- **Assignment**
In the data below, find each line carrying the string "review" and copy it out.

Stored entries
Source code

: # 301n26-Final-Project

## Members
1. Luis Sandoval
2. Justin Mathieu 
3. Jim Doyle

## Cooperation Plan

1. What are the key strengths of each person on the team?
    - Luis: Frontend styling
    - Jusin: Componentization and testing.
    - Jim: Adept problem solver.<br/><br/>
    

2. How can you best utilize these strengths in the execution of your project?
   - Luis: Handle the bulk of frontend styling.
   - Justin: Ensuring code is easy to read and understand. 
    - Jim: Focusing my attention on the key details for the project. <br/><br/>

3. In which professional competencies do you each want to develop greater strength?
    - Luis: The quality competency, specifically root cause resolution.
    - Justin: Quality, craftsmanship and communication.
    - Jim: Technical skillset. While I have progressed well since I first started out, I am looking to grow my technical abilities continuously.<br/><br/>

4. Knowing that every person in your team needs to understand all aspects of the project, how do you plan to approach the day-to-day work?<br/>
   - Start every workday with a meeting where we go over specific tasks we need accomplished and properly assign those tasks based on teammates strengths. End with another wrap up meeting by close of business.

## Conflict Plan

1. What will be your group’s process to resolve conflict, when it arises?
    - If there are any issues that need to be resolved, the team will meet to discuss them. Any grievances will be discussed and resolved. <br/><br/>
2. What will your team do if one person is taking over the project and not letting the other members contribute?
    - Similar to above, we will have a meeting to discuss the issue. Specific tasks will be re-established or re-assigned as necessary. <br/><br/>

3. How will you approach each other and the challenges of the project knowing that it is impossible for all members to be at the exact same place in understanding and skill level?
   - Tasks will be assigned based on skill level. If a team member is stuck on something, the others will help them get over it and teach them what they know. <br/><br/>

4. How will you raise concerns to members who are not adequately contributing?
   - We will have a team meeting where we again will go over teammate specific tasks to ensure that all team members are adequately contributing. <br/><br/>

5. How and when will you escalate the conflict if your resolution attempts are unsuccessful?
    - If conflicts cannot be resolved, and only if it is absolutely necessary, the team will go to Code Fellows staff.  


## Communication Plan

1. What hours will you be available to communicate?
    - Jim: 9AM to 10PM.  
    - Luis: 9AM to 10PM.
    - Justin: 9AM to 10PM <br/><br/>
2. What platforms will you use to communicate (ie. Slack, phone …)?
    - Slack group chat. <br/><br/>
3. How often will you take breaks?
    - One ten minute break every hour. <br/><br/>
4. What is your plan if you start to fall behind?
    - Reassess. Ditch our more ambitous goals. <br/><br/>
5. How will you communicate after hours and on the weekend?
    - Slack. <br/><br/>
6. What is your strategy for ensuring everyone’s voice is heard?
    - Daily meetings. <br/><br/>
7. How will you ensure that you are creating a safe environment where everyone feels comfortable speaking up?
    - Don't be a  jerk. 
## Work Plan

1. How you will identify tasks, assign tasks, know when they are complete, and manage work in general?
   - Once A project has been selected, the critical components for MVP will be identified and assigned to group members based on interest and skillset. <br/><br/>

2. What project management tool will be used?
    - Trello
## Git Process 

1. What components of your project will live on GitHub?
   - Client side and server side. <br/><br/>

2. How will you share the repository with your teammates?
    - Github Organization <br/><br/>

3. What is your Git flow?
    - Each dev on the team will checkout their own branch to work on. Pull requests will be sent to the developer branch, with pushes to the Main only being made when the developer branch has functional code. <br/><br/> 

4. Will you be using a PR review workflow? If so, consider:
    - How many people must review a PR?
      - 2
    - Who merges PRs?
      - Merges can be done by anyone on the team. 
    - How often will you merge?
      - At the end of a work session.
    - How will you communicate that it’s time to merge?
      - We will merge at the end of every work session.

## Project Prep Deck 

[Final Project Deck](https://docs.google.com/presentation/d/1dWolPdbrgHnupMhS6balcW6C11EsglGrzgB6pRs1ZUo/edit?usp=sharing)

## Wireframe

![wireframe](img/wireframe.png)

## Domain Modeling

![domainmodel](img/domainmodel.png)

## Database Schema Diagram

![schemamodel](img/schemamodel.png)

- **Result of the exercise**
4. Will you be using a PR review workflow? If so, consider:
    - How many people must review a PR?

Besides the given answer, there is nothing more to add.